__Task objective__. What is needed is an exact copy of the lines in the listing below, from the one with "3 Tablespoons Sugar" up to and including the one with "GLAZE (optional)", with no other lines.

----------------

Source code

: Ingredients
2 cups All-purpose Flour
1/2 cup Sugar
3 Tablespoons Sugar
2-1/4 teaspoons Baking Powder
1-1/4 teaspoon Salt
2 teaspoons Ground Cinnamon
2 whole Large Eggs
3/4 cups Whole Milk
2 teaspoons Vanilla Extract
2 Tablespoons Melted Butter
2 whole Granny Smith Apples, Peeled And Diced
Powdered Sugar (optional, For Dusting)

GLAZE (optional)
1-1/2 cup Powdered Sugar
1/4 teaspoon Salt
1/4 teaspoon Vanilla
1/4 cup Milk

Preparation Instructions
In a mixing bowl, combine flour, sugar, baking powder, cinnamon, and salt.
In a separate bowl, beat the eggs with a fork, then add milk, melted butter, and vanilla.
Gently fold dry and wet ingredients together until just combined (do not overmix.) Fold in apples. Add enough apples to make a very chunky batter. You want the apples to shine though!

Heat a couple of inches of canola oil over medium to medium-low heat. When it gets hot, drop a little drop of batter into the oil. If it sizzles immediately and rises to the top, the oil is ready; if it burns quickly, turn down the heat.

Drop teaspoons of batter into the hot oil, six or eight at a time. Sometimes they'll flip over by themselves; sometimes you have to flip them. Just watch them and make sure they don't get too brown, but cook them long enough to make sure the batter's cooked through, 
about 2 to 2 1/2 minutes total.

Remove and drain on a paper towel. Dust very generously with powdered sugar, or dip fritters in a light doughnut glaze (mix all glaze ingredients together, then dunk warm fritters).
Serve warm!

----------------

__Response box__.
3 Tablespoons Sugar
2-1/4 teaspoons Baking Powder
1-1/4 teaspoon Salt
2 teaspoons Ground Cinnamon
2 whole Large Eggs
3/4 cups Whole Milk
2 teaspoons Vanilla Extract
2 Tablespoons Melted Butter
2 whole Granny Smith Apples, Peeled And Diced
Powdered Sugar (optional, For Dusting)

GLAZE (optional)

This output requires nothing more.